How to Pick a Good SaaS Vendor

Originally published on Toolbox Tech.

By Kevin Chan, Purchasing Manager at LogDNA

As organizations implement more software-as-a-service (SaaS) solutions than ever, vendor selection and management are critical to company success. Kevin Chan, Purchasing Manager, LogDNA, shares key considerations to bear in mind while selecting the right SaaS vendor.

Enterprise leaders must be able to evaluate, pick, and deploy the right tools for their organization. Evaluating vendors is not an easy feat. Every niche problem is a competitive space, and it can be overwhelming. Let’s break down what tech leaders should look for in a SaaS vendor to ensure maximum benefit and return on investment.

One Size Rarely Fits All

Some tools offer bells and whistles beyond what you require but are nice. In comparison, others provide a tool that focuses in-depth on your use cases. Both approaches have their merits.

It’s important to reflect on your endgame and how fast you can get there with each tool. It’s also important to consider whether or not the operation will be simple after you’ve made it to your defined endgame, not just for yourself within your team but also for others around it. You’ll want to look at the ease of implementation, automation, reporting, and notifications. You should understand what type of controls you have in place and if they would be easy to incorporate into your existing process.

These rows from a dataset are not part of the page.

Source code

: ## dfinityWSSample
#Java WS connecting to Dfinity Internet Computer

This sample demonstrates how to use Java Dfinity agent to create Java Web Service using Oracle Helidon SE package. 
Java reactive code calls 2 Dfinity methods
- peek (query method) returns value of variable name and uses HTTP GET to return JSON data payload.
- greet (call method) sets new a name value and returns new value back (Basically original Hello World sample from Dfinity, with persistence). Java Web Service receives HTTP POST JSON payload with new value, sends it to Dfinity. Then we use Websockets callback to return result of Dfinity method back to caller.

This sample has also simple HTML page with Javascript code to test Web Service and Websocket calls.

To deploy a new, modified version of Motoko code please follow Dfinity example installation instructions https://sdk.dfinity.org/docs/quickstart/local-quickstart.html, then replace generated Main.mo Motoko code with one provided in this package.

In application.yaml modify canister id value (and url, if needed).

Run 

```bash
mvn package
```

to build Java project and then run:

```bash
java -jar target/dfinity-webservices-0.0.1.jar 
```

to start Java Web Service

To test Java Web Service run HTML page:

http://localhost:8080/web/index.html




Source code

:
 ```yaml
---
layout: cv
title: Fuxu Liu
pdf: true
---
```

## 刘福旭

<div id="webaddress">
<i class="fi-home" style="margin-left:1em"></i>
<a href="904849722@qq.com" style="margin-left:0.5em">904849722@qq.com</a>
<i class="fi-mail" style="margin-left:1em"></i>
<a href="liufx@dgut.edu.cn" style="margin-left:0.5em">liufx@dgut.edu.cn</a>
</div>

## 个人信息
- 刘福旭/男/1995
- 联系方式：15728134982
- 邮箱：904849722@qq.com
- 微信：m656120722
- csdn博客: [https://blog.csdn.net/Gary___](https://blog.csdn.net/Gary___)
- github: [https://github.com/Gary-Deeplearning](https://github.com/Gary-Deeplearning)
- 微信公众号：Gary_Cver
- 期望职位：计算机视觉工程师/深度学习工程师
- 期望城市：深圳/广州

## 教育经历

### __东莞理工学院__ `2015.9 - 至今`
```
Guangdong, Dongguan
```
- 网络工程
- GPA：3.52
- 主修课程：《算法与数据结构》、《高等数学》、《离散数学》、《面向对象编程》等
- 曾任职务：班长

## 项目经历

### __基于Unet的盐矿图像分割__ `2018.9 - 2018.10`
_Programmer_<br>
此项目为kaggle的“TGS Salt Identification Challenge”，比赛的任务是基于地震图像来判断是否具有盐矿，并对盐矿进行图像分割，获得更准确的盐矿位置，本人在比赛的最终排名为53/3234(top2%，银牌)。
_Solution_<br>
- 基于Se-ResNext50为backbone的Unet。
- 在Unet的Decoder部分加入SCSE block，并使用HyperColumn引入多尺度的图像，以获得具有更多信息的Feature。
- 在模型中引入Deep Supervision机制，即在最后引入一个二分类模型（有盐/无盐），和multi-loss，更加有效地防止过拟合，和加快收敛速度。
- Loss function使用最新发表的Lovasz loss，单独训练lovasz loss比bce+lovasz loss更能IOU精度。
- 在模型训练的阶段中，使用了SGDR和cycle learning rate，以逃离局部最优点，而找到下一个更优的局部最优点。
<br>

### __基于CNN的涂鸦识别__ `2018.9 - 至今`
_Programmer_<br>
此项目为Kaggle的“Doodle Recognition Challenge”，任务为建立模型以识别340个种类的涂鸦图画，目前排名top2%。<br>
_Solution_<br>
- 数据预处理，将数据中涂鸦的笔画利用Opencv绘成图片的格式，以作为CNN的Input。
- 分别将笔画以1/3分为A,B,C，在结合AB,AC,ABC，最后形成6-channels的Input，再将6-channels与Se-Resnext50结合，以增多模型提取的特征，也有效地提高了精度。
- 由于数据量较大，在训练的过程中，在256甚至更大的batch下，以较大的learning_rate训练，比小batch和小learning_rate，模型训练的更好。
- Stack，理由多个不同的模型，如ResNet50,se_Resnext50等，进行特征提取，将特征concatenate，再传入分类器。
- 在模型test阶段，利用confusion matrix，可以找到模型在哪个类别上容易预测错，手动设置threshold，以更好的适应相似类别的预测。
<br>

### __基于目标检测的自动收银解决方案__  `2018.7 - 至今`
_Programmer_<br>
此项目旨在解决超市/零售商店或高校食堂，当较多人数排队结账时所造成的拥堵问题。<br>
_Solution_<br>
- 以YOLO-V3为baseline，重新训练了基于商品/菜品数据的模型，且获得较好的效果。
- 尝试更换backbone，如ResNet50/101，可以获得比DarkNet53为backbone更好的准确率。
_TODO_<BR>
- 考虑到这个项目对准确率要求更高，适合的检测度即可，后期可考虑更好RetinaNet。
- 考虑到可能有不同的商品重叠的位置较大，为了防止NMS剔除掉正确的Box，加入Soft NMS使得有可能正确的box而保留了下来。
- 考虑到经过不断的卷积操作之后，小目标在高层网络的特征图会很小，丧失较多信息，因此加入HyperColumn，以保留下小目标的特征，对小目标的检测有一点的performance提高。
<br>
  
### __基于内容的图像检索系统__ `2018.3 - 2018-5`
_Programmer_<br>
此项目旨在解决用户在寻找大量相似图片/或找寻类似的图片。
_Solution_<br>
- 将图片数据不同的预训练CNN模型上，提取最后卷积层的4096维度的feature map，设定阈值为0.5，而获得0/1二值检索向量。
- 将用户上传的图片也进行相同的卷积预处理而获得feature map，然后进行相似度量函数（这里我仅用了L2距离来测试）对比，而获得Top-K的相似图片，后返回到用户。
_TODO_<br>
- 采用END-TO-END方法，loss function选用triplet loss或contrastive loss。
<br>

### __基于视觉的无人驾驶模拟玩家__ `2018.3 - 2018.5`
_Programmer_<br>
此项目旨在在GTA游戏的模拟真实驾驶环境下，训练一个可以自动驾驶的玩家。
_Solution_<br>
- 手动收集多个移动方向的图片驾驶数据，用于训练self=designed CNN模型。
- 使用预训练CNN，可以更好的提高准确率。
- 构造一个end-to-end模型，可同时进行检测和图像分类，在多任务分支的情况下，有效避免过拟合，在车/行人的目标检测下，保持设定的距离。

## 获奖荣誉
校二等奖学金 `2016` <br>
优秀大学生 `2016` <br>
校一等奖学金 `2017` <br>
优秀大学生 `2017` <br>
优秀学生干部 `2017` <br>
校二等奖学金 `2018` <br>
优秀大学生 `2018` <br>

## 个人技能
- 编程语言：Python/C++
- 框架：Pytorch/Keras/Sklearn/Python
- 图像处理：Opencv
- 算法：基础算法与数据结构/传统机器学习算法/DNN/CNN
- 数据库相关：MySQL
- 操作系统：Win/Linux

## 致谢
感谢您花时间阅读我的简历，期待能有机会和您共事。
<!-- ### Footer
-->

Lastly, avoid fixing what already works. Does the tool improve your current process in some way? Will it? Ensure that the tool can improve the processes for everyone and that you aren’t unnecessarily adapting something just to adapt it.

In Preparation for Growth

As enterprises set out on their growth tracks, the following points need to be kept in mind to ensure a good business-vendor match.

Scaling

No one can predict the future, but you want to make sure that a tool has room to grow with you so that you don’t have to change solutions again in a year or less. With that in mind, you’ll need to consider three factors:

  1. User experience: It’s essential to be mindful of how many tools the team currently uses and how they access those tools daily. Do they need to log in to the interface to use these tools, or are there plugins that allow them to access the tools and their information within their existing workflows?
  2. User management: This specifically relates to whether or not it supports single sign-on (SSO). The best integration is Security Assertion Markup Language (SAML) with System for Cross-domain Identity Management (SCIM) provisioning. Avoid things that don’t scale well, like managing user names and passwords individually.
  3. Reporting: Handling issues such as how data is reported from the tool, whether the data is centralized with a specific data team, etc., will help with visibility and transparency as the tool is used.  

Cross-Team communication

It’s essential to take a step back and make sure you understand who would be interfacing with the tool, who would need access to the tool, who would be making the inputs, and who would be on the receiving end of the outputs.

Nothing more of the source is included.